“Too much of a good thing can be wonderful”
– Mae West
Ahh, date nights. It’s hard with your career, your schedules, children, physical exhaustion and timing. No excuses – decide now to bring deep intimacy and sensual playfulness back to your relationship.
At The Women’s Center, you will find advice to help you understand your libido, techniques to improve your sex life and extensive information on contraception and STD’s. Women’s sexual health is just as important as male sexual health and a satisfying sex life doesn’t happen with the wave of a wand. Talking about your sexual needs can bring you and your partner closer together and promote sexual fulfillment on a holistic level.
Approximately 45-60% of women face some degree of Female Sexual Dysfunction (FSD) in their lifetime. As one of life’s critical functions, sex is often brushed-over or frankly ignored by many doctors who feel powerless to assist the suffering patient or, worse still, uncomfortable discussing this topic themselves. FSD can be caused by a medical condition, relationship issues, emotional problems, or a combination thereof. At The Women’s Center for Integrative Health, your sex life is considered an integral part of your health and wellness – Mind, Body & Soul.
Sexual problems can be influenced by a wide variety of factors. There are two main parts-physical and psychological/emotional-and usually they interact. Physical problems can involve such things as hormonal imbalances (menopause), infections (like yeast infections), or diseases (like diabetes or multiple sclerosis) that have potential side effects like pain during sex, excessive dryness or decreased sensation. There are certain times in a woman’s life when she is more prone to sexual problems because of hormonal changes. For example, some women experience a range of sexual responses right after childbirth and during menopause. Also, some commonly prescribed medications, like certain antidepressants, can lead to sexual side effects.
There is also the psychological aspect. This can include such things as the many conflicting cultural messages one learns about sexuality. A woman is also impacted by how she views her sexual self, including body image, roles, power, and her view of her partner. If problems exist, an assessment of the factors involved is performed, and a wide range of therapeutic options are discussed in candor and privacy.

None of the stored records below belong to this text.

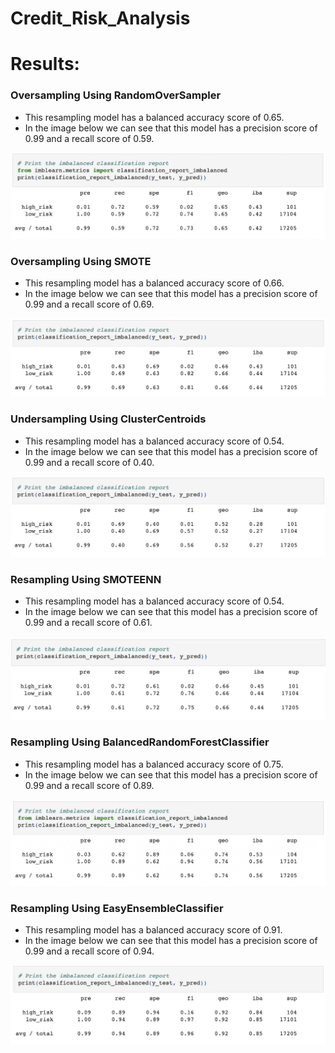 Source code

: # Credit_Risk_Analysis
# Results:

### Oversampling Using RandomOverSampler
* This resampling model has a balanced accuracy score of 0.65.
* In the image below we can see that this model has a precision score of 0.99 and a recall score of 0.59.

![RandomOverSampler_results.png](Resources/RandomOverSampler_results.png)


### Oversampling Using SMOTE
* This resampling model has a balanced accuracy score of 0.66.
* In the image below we can see that this model has a precision score of 0.99 and a recall score of 0.69.

![SMOTE_results.png](Resources/SMOTE_results.png)


### Undersampling Using ClusterCentroids 
* This resampling model has a balanced accuracy score of 0.54.
* In the image below we can see that this model has a precision score of 0.99 and a recall score of 0.40.

![ClusterCentroids_results.png](Resources/ClusterCentroids_results.png)


### Resampling Using SMOTEENN
* This resampling model has a balanced accuracy score of 0.54.
* In the image below we can see that this model has a precision score of 0.99 and a recall score of 0.61.

![SMOTEENN_results.png](Resources/SMOTEENN_results.png)


### Resampling Using BalancedRandomForestClassifier
* This resampling model has a balanced accuracy score of 0.75.
* In the image below we can see that this model has a precision score of 0.99 and a recall score of 0.89.

![BalancedRandomForestClassifier_results.png](Resources/BalancedRandomForestClassifier_results.png)


### Resampling Using EasyEnsembleClassifier
* This resampling model has a balanced accuracy score of 0.91.
* In the image below we can see that this model has a precision score of 0.99 and a recall score of 0.94.

![EasyEnsembleClassifier_results.png](Resources/EasyEnsembleClassifier_results.png)
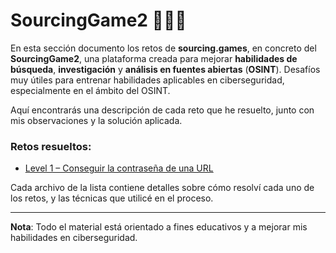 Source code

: # SourcingGame2 🕵️‍♂️🔎

En esta sección documento los retos de **sourcing.games**, en concreto del **SourcingGame2**, una plataforma creada para mejorar **habilidades de búsqueda**, **investigación** y **análisis en fuentes abiertas** (**OSINT**). Desafíos muy útiles para entrenar habilidades aplicables en ciberseguridad, especialmente en el ámbito del OSINT.

Aquí encontrarás una descripción de cada reto que he resuelto, junto con mis observaciones y la solución aplicada.

### Retos resueltos:

- [Level 1 – Conseguir la contraseña de una URL](./Level01.md)



Cada archivo de la lista contiene detalles sobre cómo resolví cada uno de los retos, y las técnicas que utilicé en el proceso.

---

**Nota**: Todo el material está orientado a fines educativos y a mejorar mis habilidades en ciberseguridad.

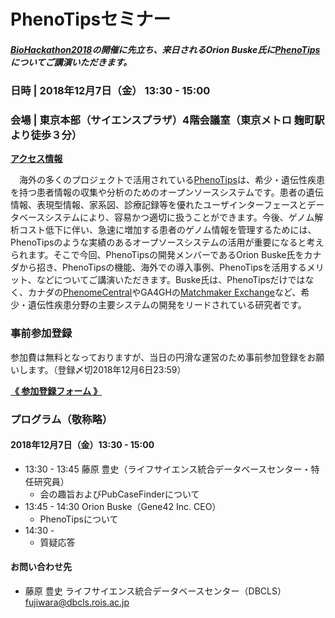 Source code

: # PhenoTipsセミナー  

##### [BioHackathon2018](http://2018.biohackathon.org/)の開催に先立ち、来日されるOrion Buske氏に[PhenoTips](https://phenotips.org)についてご講演いただきます。
  
### 日時 | 2018年12月7日（金） 13:30 - 15:00
### 会場 | 東京本部（サイエンスプラザ）4階会議室（東京メトロ 麹町駅より徒歩３分）
[**アクセス情報**](http://www.jst.go.jp/koutsu.html#TOKYO) 
  
　海外の多くのプロジェクトで活用されている[PhenoTips](https://phenotips.org)は、希少・遺伝性疾患を持つ患者情報の収集や分析のためのオープンソースシステムです。患者の遺伝情報、表現型情報、家系図、診療記録等を優れたユーザインターフェースとデータベースシステムにより、容易かつ適切に扱うことができます。今後、ゲノム解析コスト低下に伴い、急速に増加する患者のゲノム情報を管理するためには、PhenoTipsのような実績のあるオープソースシステムの活用が重要になると考えられます。そこで今回、PhenoTipsの開発メンバーであるOrion Buske氏をカナダから招き、PhenoTipsの機能、海外での導入事例、PhenoTipsを活用するメリット、などについてご講演いただきます。Buske氏は、PhenoTipsだけではなく、カナダの[PhenomeCentral](https://www.phenomecentral.org)やGA4GHの[Matchmaker Exchange](https://www.matchmakerexchange.org)など、希少・遺伝性疾患分野の主要システムの開発をリードされている研究者です。
  
### 事前参加登録
参加費は無料となっておりますが、当日の円滑な運営のため事前参加登録をお願いします。（登録〆切2018年12月6日23:59）

[**《 参加登録フォーム 》**](https://goo.gl/forms/udGTpUcF1BCsKl9o2)
  
### プログラム（敬称略）
#### 2018年12月7日（金）13:30 - 15:00
- 13:30 - 13:45 藤原 豊史（ライフサイエンス統合データベースセンター・特任研究員）
  - 会の趣旨およびPubCaseFinderについて
- 13:45 - 14:30 Orion Buske（Gene42 Inc. CEO）
  - PhenoTipsについて
- 14:30 - 
  - 質疑応答
  
#### お問い合わせ先
- 藤原 豊史 ライフサイエンス統合データベースセンター（DBCLS）[fujiwara@dbcls.rois.ac.jp](mailto:fujiwara@dbcls.rois.ac.jp)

It goes without saying, a woman’s partner can equally contribute to sexual challenges in the relationship. Issues such a her partner’s decreased libido, medical conditions, stress or reluctance to seek help, can all heavily impact a woman’s sex life.
Although talking about sexuality can be difficult, it’s a topic worth addressing. The Women’s Center respects your privacy and our professional staff is on call to discuss women’s sexual health concerns to motivate you to have safe, enjoyable sex and to feel a deeper level of intimacy with your partner. Nearly half of all women will face sexual issues in their lifetime. We want patients to know that this challenge CAN be solved.
A bit about women’s sexual health at any age
Many older women desire and enjoy an active sex life. For some women, the freedom from the hassle of monthly periods and worries about pregnancy help them enjoy sex more than ever after menopause. But for other women, physical changes, illness, disabilities, and some medicines make sex painful, difficult, or hard to enjoy.
Older women also need to know about threats to sexual health and protective steps to take. For instance, older women (and men) sometimes don’t think that they could be at risk for sexually transmitted infections (STIs) such as Chlamydia, genital herpes, and HIV. This is not true. In fact, nearly 1 in 4 persons living with HIV/AIDS in the United States is 50 or older. Yet, there are many ways to lower the risk of getting an STI, including HIV.
When to talk with your doctor?
If your difficulty persists, consider turning to a specialist or sex therapist for help. If you take medications and are concerned about your level of desire, review your medications with Dr. Price. If a particular medication is affecting your comfort with sex or desire for sex, your doctor may be able to suggest an alternative. Likewise, if a physical symptom — such as vaginal dryness — is interfering with your sexual enjoyment, ask about treatment options. For example, a lubricant or other medication can help with vaginal dryness associated with hormonal changes or other factors.
We can help
Although talking about sexuality can be difficult, it’s a topic worth addressing. The Women’s Center respects your privacy and our professional staff is on call to discuss women’s sexual health concerns to motivate you to have safe, enjoyable sex and to feel a deeper level of intimacy with your partner. Nearly half of all women will face sexual issues in their lifetime. We want patients to know that this challenge CAN be solved.
“The true man cravess two things: danger and play.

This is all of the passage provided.